Getting More Diverse Perspectives from Women of Color in Your Stories

Getting More Diverse Perspectives from Women of Color in Your Stories

Newsrooms are less diverse than the U.S. working population overall. White men are over-represented in newsrooms, which leads to an excessive amount of bias in newsrooms (and specifically, editors) deciding which stories to run and which stories to not. One of the most underrepresented demographics in newsrooms nationwide, especially among editors and executives, is women of color.

Women of color are less likely to be editors or editors-in-chief even in diverse countries. According to a report by journalist Luba Kassova, “1 in 4 editors-in-chief (26%) across the six countries of focus (India, Kenya, Nigeria, South Africa, the UK, and the US) are women. This is marginally lower than the global average more than a decade ago.” For every woman in the editor-in-chief position, there are between two and twelve men holding that same position in these countries of focus. 

When the focus is shifted to women of color, this figure is even lower. From Kassova’s report:

“In the UK, no women of color occupy the most senior editorial decision-making positions in the key high-profile news beats of politics, foreign affairs, and health. Women of color are severely marginalized in the US compared to their proportion in the working population: 3%, 4%, 6%, and 9% of the political, foreign, health, and economics/ business editors in the US are women of color, which is 7, 5, 4, and 2 times fewer than their proportion in the working population.

In South Africa, if the representation of women of color in editorial roles matched their proportion in the working population, the number of women of color would be 2 times higher in economics/business editor roles, 2.2 times higher in political editor roles and 1.2 times higher in health editors roles.”

With this disparity, how do newsrooms and journalists act to diversify the perspectives and stories they include in their bodies of work? The first thing Kassova suggests is to allow more conversations about gender issues into the newsroom.  According to Kassova’s research, “the majority of the interviewees [for this report] (61%) recognized the gender blindness within news that indicates that reporters may simply not see the gender angles inherent in the stories they are covering (e.g. the gender ramifications of particular economic policies or new political or health legislation).” This means exploring new information and new angles of any story through the lens of gender and oppression: for example, what are the greater implications for women of color—who are up against a greater amount of intersectional oppression—when the price of insulin was raised over 600 percent between 2001 and 2021? What will the new legal price cap of insulin—at $35 per unit—do in relation to women of color?

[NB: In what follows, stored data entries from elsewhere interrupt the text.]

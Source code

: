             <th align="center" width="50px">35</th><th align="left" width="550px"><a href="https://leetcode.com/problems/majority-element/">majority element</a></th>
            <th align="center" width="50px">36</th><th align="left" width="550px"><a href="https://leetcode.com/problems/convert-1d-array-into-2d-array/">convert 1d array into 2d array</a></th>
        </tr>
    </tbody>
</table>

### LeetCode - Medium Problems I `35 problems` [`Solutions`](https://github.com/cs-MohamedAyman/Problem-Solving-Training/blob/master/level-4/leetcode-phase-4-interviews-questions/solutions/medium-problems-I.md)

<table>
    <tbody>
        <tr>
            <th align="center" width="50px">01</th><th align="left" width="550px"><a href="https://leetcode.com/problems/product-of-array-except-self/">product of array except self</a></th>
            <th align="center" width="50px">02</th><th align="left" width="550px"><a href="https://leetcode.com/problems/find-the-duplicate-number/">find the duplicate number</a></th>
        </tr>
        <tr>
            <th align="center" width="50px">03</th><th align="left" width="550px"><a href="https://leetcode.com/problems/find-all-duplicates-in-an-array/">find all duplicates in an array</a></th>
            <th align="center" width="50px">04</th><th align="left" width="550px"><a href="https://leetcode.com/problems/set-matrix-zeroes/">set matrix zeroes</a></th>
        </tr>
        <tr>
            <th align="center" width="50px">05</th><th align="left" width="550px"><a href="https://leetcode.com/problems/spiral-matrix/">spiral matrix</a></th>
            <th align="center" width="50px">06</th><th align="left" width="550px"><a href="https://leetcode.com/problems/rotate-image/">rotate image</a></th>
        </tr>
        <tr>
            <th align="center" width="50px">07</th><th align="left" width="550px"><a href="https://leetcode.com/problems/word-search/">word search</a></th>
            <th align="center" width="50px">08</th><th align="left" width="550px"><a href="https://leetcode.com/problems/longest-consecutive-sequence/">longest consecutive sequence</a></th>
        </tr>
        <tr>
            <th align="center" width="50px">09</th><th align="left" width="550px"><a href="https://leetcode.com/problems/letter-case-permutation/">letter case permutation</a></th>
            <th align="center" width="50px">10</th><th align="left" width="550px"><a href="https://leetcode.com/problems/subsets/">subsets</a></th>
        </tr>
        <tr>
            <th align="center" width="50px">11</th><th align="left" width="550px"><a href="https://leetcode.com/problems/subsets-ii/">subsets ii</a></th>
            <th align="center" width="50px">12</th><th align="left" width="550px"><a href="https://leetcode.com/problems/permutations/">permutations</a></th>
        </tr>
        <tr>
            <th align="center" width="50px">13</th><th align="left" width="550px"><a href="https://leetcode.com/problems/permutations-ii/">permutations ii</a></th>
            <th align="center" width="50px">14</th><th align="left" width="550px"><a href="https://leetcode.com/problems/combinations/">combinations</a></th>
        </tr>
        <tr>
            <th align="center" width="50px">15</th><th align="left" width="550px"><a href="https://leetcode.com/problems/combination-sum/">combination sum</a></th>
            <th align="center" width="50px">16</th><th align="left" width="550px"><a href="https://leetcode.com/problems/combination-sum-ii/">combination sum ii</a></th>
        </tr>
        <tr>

With this disparity, how do newsrooms and journalists act to diversify the perspectives and stories they include in their bodies of work? The first thing Kassova suggests is to allow more conversations about gender issues into the newsroom.  According to Kassova’s research, “the majority of the interviewees [for this report] (61%) recognized the gender blindness within news that indicates that reporters may simply not see the gender angles inherent in the stories they are covering (e.g. the gender ramifications of particular economic policies or new political or health legislation).” This means exploring new information and new angles of any story through the lens of gender and oppression: for example, what are the greater implications for women of color—who are up against a greater amount of intersectional oppression—when the price of insulin was raised over 600 percent between 2001 and 2021? What will the new legal price cap of insulin—at $35 per unit—do in relation to women of color?

A quick look at statistics already shows that people of color, specifically Black people, are over 60 percent more likely to be diagnosed with diabetes in their lifetime. However, women are only half as likely to develop Type 2 diabetes as men. This puts the conversation in the intersection of gender and race and considers the greater implications across the board while diversifying the perspective on “insulin was really expensive, but now the price is going down.”

Kassova also warns that white male-dominated news produces less human interest works or works with available human interest angles. A report on diversity and inclusion regarding journalism during the COVID-19 pandemic revealed that of articles released early in the pandemic, just 9 percent contained a human interest angle. “AKAS’ data research uncovered that micro and human interest stories within the big political, economic or health stories -- which appeal to women more -- are often missed out,” Kassova wrote. Also, while the pandemic disproportionately affected people of color, with Black and Hispanic people about twice as likely to die from the virus as their White counterparts, very few articles indeed contained perspectives from folks of color on the pandemic. 

If these perspectives are being constantly omitted, Kassova recommends setting up a chain of intervention so that women in the workplace are able to contribute their perspectives to pieces that are otherwise missing it. Appointing newsroom inclusion officers who have editorial responsibilities, and who come from a background of “key political, economic, foreign affairs, and health stories,” is one major way Kassova suggests allowing for organic intervention in newsrooms. “One senior news editor reported how creating a 100-strong team of inclusion champions across their newsroom ‘just changed the tenor of our coverage, the conversations around coverage,’” she wrote. 

Journalism surely has a long way to go in terms of making these changes and making them stick. But as journalists are advocates for their own communities, they must advocate for others perspectives’ to be heard while allowing those perspectives to be in conversation with their own bodies of work. Only then can marginalized people begin to then see their experiences represented, thoughtfully and accurately, in the media.